BME MS Defense: Siddarth Chandrasekaran

In vitro Propagation of Melanospheres Using Polydimethylsiloxane (PDMS) Showing Increased Expression of Stem-Cell Markers and Higher Clonogenic Potential

Supervised by Professor Lisa Delouise

Malignant melanomas are highly invasive tumors that are resistant to conventional treatment strategies. They are known to metastasize and extravasate into the secondary site and successfully proliferate. The biological properties of constituent cell sub-populations in melanoma are poorly characterized which makes melanomas difficult to treat. Melanoma tumors are believed to be heterogeneous with cells exhibiting phenotypic plasticity. Contrary to the belief of linear tumor progression for melanoma metastasis, where a mature melanocyte undergoes progressive mutation in its genome ultimately leading to metastatic melanoma, the notion that melanoma progression is driven by a sub-population of cells capable of self-renewal and differentiation (Cancer Stem Cells) has gained considerable attention. To this end, several approaches have been developed to isolate the sub-population of cells with tumor-initiating properties. In context of melanoma, the in vitro spheroid cell culture technique is believed to hold cues on tumor-initiation.

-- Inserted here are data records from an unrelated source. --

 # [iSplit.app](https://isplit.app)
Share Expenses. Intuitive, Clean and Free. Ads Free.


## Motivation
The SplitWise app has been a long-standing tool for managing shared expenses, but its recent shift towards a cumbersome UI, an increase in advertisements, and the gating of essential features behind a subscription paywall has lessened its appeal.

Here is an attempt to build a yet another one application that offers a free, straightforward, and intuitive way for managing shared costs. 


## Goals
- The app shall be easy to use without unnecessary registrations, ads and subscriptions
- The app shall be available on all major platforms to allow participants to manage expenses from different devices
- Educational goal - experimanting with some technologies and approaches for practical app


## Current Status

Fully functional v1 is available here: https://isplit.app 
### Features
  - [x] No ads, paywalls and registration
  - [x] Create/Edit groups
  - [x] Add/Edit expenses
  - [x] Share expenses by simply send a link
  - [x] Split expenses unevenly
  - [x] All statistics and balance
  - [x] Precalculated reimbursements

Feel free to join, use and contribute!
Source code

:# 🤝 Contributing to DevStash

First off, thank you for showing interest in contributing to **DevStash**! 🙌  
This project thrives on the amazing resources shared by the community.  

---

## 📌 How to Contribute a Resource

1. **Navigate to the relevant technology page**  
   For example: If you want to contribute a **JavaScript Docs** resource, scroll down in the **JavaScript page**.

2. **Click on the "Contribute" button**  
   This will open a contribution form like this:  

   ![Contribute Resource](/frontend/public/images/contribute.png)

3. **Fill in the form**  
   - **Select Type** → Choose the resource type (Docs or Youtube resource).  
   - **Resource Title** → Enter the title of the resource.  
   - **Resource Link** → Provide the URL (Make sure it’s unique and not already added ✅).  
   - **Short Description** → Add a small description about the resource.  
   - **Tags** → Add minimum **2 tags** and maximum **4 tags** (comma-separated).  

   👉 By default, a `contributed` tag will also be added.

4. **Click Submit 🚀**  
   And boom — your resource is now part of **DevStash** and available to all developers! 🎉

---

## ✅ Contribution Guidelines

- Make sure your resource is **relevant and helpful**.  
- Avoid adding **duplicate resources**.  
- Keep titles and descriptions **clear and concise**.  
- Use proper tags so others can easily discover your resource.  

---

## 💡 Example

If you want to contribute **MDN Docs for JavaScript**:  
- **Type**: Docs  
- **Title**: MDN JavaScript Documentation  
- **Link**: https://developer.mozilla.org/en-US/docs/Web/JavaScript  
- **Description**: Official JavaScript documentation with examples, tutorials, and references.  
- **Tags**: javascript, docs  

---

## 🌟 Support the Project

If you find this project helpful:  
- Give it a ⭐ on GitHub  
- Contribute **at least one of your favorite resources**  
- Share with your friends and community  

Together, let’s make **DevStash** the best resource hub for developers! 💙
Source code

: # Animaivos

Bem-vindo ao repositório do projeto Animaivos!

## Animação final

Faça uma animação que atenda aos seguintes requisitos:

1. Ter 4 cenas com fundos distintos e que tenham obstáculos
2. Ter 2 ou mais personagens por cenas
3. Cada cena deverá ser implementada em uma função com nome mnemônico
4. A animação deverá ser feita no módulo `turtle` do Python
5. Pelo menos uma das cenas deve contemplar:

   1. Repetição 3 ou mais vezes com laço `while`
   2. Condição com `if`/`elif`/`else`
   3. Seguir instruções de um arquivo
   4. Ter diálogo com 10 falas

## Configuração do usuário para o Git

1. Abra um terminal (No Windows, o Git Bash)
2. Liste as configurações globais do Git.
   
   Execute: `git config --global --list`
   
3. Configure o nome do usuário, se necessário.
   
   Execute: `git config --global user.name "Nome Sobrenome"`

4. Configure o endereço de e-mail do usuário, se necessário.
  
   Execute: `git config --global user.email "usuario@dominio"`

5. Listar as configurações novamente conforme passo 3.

This work discusses an in vitro method using polydimethylsiloxane (PDMS) for propagating melanoma cells as 3D spheroids and investigates their phenotype providing further characterization of spheroid cells using microbubbles formed in PDMS to determine their clonogenic potential. Microbubbles are spherical cavities formed in PDMS about 160 µm in diameter with 60 µm circular openings. Important observations have been made on melanoma cells propagating as 3D spheroids such as increased expression of stem-cell makers and higher clonogenic potential suggesting potential tumor-initiating properties in cells propagating as 3D spheroids.